Implementing order-independent transparency

Transparency can be a difficult effect to do accurately in pipeline architectures like OpenGL. The general technique is to draw opaque objects first, with the depth buffer enabled, then to make the depth buffer read-only (using glDepthMask), disable the depth test, and draw the transparent geometry. However, care must be taken to ensure that the transparent geometry is drawn from "back to front". That is, objects farther from the viewer should be drawn before the objects that are closer. This requires some sort of depth-sorting to take place prior to rendering.

The following images show an example of a block of small, semi-transparent spheres with some semi-transparent cubes placed evenly within them. On the right-hand side, the objects are rendered in an arbitrary order, using standard OpenGL blending. The result looks incorrect because objects are blended in an improper order. The cubes, which were drawn last, appear to be on top of the spheres, and the spheres look "jumbled", especially in the middle of the block. On the left, the scene is drawn using proper ordering, so objects appear to be oriented correctly with respect to depth, and the overall look is more realistic looking.

Implementing order-independent transparency

Order Independent Transparency (OIT) means that we can draw objects in any order, and still get accurate results. Depth sorting is done at some other level, perhaps within the fragment shader, so that the programmer need not sort objects before rendering. There are a variety of techniques for doing this; one of the most common technique is to keep a list of colors for each pixel, sort them by depth, and then blend them together in the fragment shader. In this recipe we'll use this technique to implement OIT making use of some of the newest features in OpenGL 4.3.
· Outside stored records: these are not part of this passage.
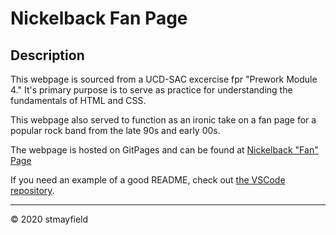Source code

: # Nickelback Fan Page

## Description 

This webpage is sourced from a UCD-SAC excercise fpr "Prework Module 4." It's primary purpose is to serve as practice for understanding the fundamentals of HTML and CSS. 

This webpage also served to function as an ironic take on a fan page for a popular rock band from the late 90s and early 00s.

The webpage is hosted on GitPages and can be found at [Nickelback "Fan" Page](#)

If you need an example of a good README, check out [the VSCode repository](https://github.com/microsoft/vscode).

---
© 2020 stmayfield

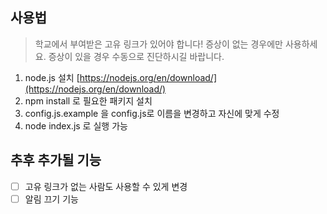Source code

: ## 사용법
> 학교에서 부여받은 고유 링크가 있어야 합니다!
> 증상이 없는 경우에만 사용하세요. 증상이 있을 경우 수동으로 진단하시길 바랍니다. 
1. node.js 설치 [https://nodejs.org/en/download/](https://nodejs.org/en/download/)
2. npm install 로 필요한 패키지 설치
3. config.js.example 을 config.js로 이름을 변경하고 자신에 맞게 수정
4. node index.js 로 실행 가능

## 추후 추가될 기능
 - [ ] 고유 링크가 없는 사람도 사용할 수 있게 변경
 - [ ] 알림 끄기 기능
Shader storage buffer objects (SSBO) and image load/store are some of the newest features in OpenGL, introduced in 4.3 and 4.2, respectively. They allow arbitrary read/write access to data from within a shader. Prior to this, shaders were very limited in terms of what data they could access. They could read from a variety of locations (textures, uniforms, and so on), but writing was very limited. Shaders could only write to controlled, isolated locations such as fragment shader outputs and transform feedback buffers. This was for very good reason. Since shaders can execute in parallel and in a seemingly arbitrary order, it is very difficult to ensure that data is consistent between instantiations of a shader. Data written by one shader instance might not be visible to another shader instance whether or not that instance is executed after the other. Despite this, there are good reasons for wanting to read and write to shared locations. With the advent of SSBOs and image load/store, that capability is now available to us. We can create buffers and textures (called images) with read/write access to any shader instance. This is especially important for compute shaders, the subject of Chapter 10, Using Compute Shaders. However, this power comes at a price. The programmer must now be very careful to avoid the types of memory consistency errors that come along with writing to memory that is shared among parallel threads. Additionally, the programmer must be aware of the performance issues that come with synchronization between shader invocations.

Note

For a more thorough discussion of the issues involved with memory consistency and shaders, refer to Chapter 11, of The OpenGL Programming Guide, 8th Edition. That chapter also includes another similar implementation of OIT.

In this recipe, we'll use SSBOs and image load/store to implement order-independent transparency. We'll use two passes. In the first pass, we'll render the scene geometry and store a linked list of fragments for each pixel. After the first pass, each pixel will have a corresponding linked list containing all fragments that were written to that pixel including their depth and color. In the second pass, we'll draw a full-screen quad to invoke the fragment shader for each pixel. In the fragment shader, we'll extract the linked list for the pixel, sort the fragments by depth (largest to smallest), and blend the colors in that order. The final color will then be sent to the output device.

That's the basic idea, so let's dig into the details. We'll need three memory objects that are shared among the fragment shader instances.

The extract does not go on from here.